§ BRIEF
When a line below contains the word "Smash", copy that line.

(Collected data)

***

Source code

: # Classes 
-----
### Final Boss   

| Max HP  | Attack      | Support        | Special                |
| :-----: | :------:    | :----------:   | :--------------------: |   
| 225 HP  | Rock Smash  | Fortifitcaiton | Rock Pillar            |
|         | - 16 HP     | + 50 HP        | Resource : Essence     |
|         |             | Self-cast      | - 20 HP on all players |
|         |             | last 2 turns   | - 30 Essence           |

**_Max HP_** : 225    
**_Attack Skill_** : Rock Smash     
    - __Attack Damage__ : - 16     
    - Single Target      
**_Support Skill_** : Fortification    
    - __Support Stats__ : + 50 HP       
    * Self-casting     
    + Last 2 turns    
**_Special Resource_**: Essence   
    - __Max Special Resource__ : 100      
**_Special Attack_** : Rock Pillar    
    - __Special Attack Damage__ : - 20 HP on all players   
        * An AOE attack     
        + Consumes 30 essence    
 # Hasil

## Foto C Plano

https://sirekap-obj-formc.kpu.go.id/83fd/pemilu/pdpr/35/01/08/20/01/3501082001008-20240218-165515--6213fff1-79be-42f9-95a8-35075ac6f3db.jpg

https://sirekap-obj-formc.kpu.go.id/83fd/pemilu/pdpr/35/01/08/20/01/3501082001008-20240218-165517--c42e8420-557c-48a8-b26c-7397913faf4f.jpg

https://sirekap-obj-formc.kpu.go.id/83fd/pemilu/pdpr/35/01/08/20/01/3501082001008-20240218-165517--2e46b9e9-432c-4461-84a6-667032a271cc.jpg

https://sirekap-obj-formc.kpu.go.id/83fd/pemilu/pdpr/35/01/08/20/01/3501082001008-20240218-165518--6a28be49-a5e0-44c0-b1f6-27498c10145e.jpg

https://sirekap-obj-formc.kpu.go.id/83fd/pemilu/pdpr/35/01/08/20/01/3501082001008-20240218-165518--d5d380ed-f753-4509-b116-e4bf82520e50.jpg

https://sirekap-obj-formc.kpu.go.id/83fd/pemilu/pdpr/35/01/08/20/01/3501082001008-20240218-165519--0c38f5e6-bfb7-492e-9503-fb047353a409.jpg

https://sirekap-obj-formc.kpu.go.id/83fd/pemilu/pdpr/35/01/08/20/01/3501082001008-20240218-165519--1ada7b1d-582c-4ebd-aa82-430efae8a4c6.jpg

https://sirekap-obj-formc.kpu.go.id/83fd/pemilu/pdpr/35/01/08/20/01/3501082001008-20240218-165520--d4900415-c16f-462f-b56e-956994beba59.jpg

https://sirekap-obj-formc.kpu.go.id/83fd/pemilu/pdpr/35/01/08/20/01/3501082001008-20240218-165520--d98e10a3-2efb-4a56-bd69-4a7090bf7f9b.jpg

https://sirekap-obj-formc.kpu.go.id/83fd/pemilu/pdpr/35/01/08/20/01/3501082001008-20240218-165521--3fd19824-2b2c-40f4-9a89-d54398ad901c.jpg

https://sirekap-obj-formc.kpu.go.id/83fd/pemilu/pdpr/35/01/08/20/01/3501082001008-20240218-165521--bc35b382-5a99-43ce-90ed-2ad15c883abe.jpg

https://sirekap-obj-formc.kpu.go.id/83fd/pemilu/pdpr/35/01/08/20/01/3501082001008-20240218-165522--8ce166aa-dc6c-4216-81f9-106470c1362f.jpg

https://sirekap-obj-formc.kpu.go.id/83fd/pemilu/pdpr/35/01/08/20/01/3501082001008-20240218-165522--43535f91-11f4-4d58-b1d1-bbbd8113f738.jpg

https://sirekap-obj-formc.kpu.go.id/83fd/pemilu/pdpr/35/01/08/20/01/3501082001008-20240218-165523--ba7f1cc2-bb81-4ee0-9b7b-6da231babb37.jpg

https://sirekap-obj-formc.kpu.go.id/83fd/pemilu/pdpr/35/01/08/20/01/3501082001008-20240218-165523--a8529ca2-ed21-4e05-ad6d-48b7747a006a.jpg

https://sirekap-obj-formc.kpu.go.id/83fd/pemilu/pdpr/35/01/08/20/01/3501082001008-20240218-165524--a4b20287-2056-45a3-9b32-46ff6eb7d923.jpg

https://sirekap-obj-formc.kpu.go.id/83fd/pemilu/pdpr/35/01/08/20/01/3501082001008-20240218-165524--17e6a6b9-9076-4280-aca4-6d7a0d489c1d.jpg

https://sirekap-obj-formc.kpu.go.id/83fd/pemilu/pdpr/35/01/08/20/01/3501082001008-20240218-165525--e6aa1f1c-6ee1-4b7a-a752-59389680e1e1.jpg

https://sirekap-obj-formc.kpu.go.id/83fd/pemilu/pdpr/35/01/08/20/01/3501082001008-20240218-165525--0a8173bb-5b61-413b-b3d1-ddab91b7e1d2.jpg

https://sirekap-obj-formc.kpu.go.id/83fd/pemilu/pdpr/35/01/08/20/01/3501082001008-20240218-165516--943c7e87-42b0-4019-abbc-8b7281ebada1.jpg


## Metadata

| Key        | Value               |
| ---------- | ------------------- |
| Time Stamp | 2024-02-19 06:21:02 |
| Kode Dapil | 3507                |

***

§ SOLUTION TO THE PROBLEM
| 225 HP  | Rock Smash  | Fortifitcaiton | Rock Pillar            |
**_Attack Skill_** : Rock Smash     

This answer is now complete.